Mike Mozart | Flickr

PepsiCo Inc. rebranded Aunt Jemima, a breakfast food brand most known for its pancake mixes and syrups, to Pearl Milling Company, ridding the brand of a name and logo that had carried a Black racial stereotype for years.

Pearl Milling Company, then called Aunt Jemima, was founded in 1888 by Chris Rutt in St. Joseph, Missouri. The company created the first ready-mix pancake mix.

In a press release, PepsiCo said that its signature red and yellow-colored packaging will remain on their products and that the new packaging and branding will be launched in June. Until then, the existing Aunt Jemima branding will be sold without the logo of the Black woman.

The Quaker Oats Company, which purchased Aunt Jemima in 1925, began to work on changing Aunt Jemima last summer. Although some have called for the rebranding prior to last summer, the decision for the company to officially rebrand was heavily influenced by the police brutality and racial inequality protests sparked by the murder of George Floyd in 2020.

“As we work to make progress toward racial equality through several initiatives, we also must take a hard look at our portfolio of brands and ensure they reflect our values and meet our consumers’ expectations,” Kristin Kroepfl, vice president and chief marketing officer of Quaker Foods North America, said in a press release.

Until then, Aunt Jemima had long been criticized because of its portrayal of Black people during slavery. Pearl Milling Company named the pancake mix after a song from 1875 called, “Old Aunt Jemima,” where performers on a show were in blackface, according to a CNN article. And, the original character of Aunt Jemima was portrayed by Nancy Green, a woman who’d been born into slavery. She was hired to portray “a Black woman as a Mammy archetype” to promote the pancake mix, the African American Registry said.
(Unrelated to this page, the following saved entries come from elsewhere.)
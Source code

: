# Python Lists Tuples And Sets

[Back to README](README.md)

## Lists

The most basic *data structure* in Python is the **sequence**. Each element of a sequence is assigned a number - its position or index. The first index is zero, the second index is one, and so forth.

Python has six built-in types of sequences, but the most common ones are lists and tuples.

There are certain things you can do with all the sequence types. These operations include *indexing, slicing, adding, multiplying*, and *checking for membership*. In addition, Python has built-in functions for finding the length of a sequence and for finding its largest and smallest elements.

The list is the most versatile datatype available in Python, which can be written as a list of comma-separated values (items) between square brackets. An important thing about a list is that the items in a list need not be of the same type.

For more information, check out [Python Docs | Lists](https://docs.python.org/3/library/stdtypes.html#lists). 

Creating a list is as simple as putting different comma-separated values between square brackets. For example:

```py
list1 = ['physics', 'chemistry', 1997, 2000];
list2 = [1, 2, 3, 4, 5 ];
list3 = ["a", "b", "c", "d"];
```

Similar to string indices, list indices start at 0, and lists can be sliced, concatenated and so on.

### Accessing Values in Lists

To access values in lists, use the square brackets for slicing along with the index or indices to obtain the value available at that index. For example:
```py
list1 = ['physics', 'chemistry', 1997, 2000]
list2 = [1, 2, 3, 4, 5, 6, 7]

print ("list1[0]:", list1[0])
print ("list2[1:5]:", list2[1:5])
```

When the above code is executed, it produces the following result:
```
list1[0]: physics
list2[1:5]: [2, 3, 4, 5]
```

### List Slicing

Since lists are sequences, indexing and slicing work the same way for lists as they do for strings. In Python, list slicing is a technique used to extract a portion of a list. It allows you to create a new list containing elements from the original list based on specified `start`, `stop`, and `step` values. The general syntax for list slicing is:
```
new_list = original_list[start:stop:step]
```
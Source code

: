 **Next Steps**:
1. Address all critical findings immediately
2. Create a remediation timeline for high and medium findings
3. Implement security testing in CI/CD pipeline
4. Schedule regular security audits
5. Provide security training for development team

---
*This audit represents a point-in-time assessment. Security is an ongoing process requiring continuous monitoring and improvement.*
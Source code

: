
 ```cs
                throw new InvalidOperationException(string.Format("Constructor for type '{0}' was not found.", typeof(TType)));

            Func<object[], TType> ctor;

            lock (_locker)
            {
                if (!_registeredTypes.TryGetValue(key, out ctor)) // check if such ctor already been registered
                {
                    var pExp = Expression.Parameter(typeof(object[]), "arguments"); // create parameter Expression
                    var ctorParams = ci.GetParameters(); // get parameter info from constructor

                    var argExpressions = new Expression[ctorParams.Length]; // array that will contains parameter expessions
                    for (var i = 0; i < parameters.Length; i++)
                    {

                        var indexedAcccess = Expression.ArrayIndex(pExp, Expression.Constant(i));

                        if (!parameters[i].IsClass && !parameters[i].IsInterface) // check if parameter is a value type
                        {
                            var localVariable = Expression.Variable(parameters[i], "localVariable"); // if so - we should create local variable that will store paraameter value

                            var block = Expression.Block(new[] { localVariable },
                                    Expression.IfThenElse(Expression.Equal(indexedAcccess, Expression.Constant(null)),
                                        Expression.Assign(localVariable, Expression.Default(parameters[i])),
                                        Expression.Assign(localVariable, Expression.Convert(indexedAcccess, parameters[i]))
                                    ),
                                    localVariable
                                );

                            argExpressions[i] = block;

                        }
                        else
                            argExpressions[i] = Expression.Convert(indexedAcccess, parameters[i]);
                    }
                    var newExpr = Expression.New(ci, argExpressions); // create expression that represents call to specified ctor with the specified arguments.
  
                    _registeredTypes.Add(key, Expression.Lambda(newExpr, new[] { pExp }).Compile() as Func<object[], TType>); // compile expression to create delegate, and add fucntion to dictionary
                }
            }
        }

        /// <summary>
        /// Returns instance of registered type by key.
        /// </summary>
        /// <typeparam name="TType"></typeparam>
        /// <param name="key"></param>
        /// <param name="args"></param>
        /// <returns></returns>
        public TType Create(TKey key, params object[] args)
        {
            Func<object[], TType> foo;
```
PepsiCo saw the recent rebranding as a step in the right direction. Even though Aunt Jemima was updated over the years with the intention to “remove racial stereotypes,” PepsiCo acknowledged that it wasn’t enough to convey the respect and dignity they have for Black people today, CNN reported.

In order to ensure the rebranding would show inclusivity, The Quaker Oats Company worked with “consumers, employees, external cultural and subject-matter experts, and diverse agency partners to gather broad perspectives,” PepsiCo said.

However, the change to Aunt Jemima has caused mixed reactions among consumers and critics.

Specifically, some feel that although rebranding is progress, it’s not enough progress.

One woman that was used as a model for Aunt Jemima was Lillian Richard. Her great niece Vera Richard Harris said she wanted to see the new packaging honor Richard’s contribution by having her name inscribed on it, TMZ said.

Similarly, Wanetta Cowan, the great-granddaughter of Anna Short Harrington, another model for Aunt Jemima, said that she also doesn’t want the names of Aunt Jemima models to be forgotten. In an Instagram post, Cowan wrote that she thinks that their descendants should be paid royalties.

“The racist left has once again “benefited” off the backs of AA’s for their “win” of wokeness. #auntjemima,” one Twitter user wrote.

“So #AuntJemima is renamed to #PearlMillingCompany … Is Racism Solved Yet?” another user said.

Others disagree with removing the image of the Black woman character. Longtime Trump advisor Bruce LeVell said, “Looks like the #cancelculture has removed the face of a beautiful black woman from the #AuntJemima brand.”

Aunt Jemima joined several other brands that have been pushed to rebrand products, including Uncle Ben’s, which is now Ben’s Original, Mrs. Butterworth and Cream of Wheat.

Beyond changing the brand imaging and logo, PepsiCo and Pearl Milling Company have pledged to invest in uplifting the Black community.

Pearl Milling Company will announce a plan to give $1 million to empower Black girls and women, while PepsiCo has a $400 million, five-year commitment towards advancing Black businesses and communities, NPR reported.

The Quaker Oats Company also pledged a $5 million commitment to support the Black community, PepsiCo said.

“We will continue the conversation by gathering diverse perspectives from both our organization and the Black community to further evolve the brand and make it one everyone can be proud to have in their pantry,” Kroepfl said.